The 4 Best, and 3 Worst, Sweeteners to Have in Your Kitchen

Some sweeteners aren't good for our bodies or the environment, but there are a few that actually boost vitamin and mineral intake while satisfying your sweet tooth.

RODALE NEWS, EMMAUS, PA—At this point, it's common knowledge that high-fructose corn syrup and refined sugar are bad for us. But given all the marketing hype behind different "natural" alternatives, it's hard to know which ones really are the best sweeteners. Complicating matters, new studies, like one just published in the journal Cancer Research, are finding that fructose, a sugar found in high-fructose corn syrup, agave, honey, and, in small amounts, even in fruit, actually feeds some cancers. But don't give up apples and oranges, or even honey, based on a single study. "Natural sugars found in fruits and vegetables—things like berries, green apples, grapefruit, kiwi—are needed to feed beneficial microflora in the gut for a healthy immune system," explains Donna Gates, who led the movement to bring stevia, a natural sweetener, into this country more than a decade ago. "That's why nature put a little bit of sugar in fruits and vegetables. It keeps the ecosystem alive in us," she says, adding that the small amounts of fructose in fruits and vegetables are balanced with minerals, vitamins, and other vital nutrients. "Our body reads it differently," she notes.
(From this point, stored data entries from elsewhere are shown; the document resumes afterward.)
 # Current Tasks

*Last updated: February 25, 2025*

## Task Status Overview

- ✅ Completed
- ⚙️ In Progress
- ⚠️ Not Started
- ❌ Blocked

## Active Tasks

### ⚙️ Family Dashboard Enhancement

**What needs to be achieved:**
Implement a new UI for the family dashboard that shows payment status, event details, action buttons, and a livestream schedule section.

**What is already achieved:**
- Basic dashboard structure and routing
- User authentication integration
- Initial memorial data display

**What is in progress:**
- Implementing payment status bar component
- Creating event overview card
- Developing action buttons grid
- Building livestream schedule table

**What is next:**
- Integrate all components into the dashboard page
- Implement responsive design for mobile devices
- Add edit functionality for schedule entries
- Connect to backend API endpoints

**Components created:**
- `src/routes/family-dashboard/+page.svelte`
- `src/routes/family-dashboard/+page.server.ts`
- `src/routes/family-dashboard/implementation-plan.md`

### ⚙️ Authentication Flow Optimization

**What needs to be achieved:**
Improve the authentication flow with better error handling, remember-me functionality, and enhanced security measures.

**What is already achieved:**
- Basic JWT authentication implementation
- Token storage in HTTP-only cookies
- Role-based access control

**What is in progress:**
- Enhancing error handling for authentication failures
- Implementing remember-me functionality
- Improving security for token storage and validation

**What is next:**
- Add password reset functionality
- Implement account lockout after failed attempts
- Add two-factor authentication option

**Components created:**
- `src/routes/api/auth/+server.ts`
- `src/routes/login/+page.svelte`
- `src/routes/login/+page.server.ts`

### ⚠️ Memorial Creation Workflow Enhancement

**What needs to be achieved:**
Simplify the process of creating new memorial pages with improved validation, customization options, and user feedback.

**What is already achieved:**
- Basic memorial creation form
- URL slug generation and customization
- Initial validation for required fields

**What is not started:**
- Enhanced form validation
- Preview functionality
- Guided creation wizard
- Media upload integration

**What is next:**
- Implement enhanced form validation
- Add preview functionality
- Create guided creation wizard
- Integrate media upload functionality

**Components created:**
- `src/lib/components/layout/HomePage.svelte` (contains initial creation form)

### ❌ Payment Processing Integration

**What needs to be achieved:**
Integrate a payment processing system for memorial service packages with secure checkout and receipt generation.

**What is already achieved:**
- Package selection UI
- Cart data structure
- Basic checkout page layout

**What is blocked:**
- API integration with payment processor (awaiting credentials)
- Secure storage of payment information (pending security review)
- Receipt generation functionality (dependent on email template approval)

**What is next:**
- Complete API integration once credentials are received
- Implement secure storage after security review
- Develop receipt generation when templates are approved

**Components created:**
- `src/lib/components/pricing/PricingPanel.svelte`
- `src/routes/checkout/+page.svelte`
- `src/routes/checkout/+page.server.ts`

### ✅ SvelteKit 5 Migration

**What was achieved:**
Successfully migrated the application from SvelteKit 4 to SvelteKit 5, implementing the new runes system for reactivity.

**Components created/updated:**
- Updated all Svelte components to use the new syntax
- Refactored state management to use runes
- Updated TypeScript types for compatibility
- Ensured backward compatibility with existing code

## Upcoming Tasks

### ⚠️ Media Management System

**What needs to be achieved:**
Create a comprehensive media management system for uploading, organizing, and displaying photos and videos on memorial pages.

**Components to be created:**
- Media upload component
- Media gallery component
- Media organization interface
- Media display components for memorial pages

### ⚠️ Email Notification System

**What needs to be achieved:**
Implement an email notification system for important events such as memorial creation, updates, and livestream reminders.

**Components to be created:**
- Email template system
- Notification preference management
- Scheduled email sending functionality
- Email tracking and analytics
Fruits and vegetables provide a perfect sugar fix, but when you're in need of a sweetener to add to iced tea, baked goods, or anything else, make sure you know the difference between the good guys and bad guys of the sweetener world. (Some of the not-so-sweet details could leave you gagging.)

Bad Guy #1: Aspartame

There's conflicting evidence regarding the safety of aspartame, a common chemical sweetener used in diet soda and other low-cal or low-sugar goods, but some people report headaches or generally feeling unwell after ingesting anything containing the chemical. To make life easier for everyone, this is one instance where you may want to follow the "better safe than sorry" principle. That's because a University of Liverpool test-tube study found that when mixed with a common food color ingredient, aspartame actually became toxic to brain cells. Making matters worse, aspartame is used in many diet sodas, and studies have found drinking diet soda may increase your risk of developing diabetes and metabolic syndrome. Also of concern with aspartame, researchers have found that one harmful breakdown product is formaldehyde. Sweet? We don't think so.
Bad Guy #2: Agave

While your health food store likely stocks agave sweeteners, it may be best to keep them out of your cart. Many agave nectars consist of 70 to 80 percent fructose—that's more than what's found in high-fructose corn syrup! If you don't want to give up agave, look for types that contain no more than 30 to 40 percent fructose, recommends Christine Gerbstadt, MD, PhD, RD, spokeswoman for the American Dietetic Association.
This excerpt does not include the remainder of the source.